• _EXERCISE PROMPT_
Every line below from the one containing "- Less time" through the one containing "- Utilizing each" must be transcribed exactly. Omit all lines outside that stretch.

*** RECORDS FOR THIS EXERCISE ***

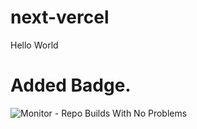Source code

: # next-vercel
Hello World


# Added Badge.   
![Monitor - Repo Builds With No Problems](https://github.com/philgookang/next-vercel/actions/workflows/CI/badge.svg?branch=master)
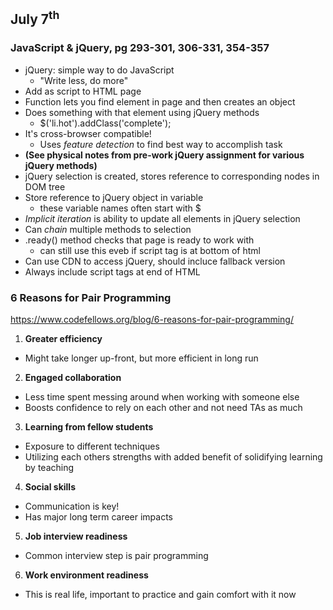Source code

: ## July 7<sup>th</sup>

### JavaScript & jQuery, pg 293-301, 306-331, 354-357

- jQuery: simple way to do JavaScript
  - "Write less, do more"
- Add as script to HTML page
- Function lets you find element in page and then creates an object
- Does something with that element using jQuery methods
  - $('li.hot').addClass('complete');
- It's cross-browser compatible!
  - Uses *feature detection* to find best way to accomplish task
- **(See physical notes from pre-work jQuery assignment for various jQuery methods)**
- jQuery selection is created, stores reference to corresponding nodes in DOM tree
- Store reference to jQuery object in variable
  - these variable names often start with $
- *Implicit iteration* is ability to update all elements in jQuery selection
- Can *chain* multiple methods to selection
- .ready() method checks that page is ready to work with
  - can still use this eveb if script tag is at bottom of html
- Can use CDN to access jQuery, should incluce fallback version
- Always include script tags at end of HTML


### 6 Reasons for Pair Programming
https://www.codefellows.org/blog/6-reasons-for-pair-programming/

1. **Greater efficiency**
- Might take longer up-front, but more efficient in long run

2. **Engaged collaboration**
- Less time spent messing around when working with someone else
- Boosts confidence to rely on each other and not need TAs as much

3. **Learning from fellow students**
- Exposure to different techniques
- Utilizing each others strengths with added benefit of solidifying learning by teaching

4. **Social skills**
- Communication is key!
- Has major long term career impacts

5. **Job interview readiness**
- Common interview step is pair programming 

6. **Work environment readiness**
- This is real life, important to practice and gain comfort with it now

*** End of RECORDS FOR THIS EXERCISE ***

• _EXERCISE ANSWER_
- Less time spent messing around when working with someone else
- Boosts confidence to rely on each other and not need TAs as much

3. **Learning from fellow students**
- Exposure to different techniques
- Utilizing each others strengths with added benefit of solidifying learning by teaching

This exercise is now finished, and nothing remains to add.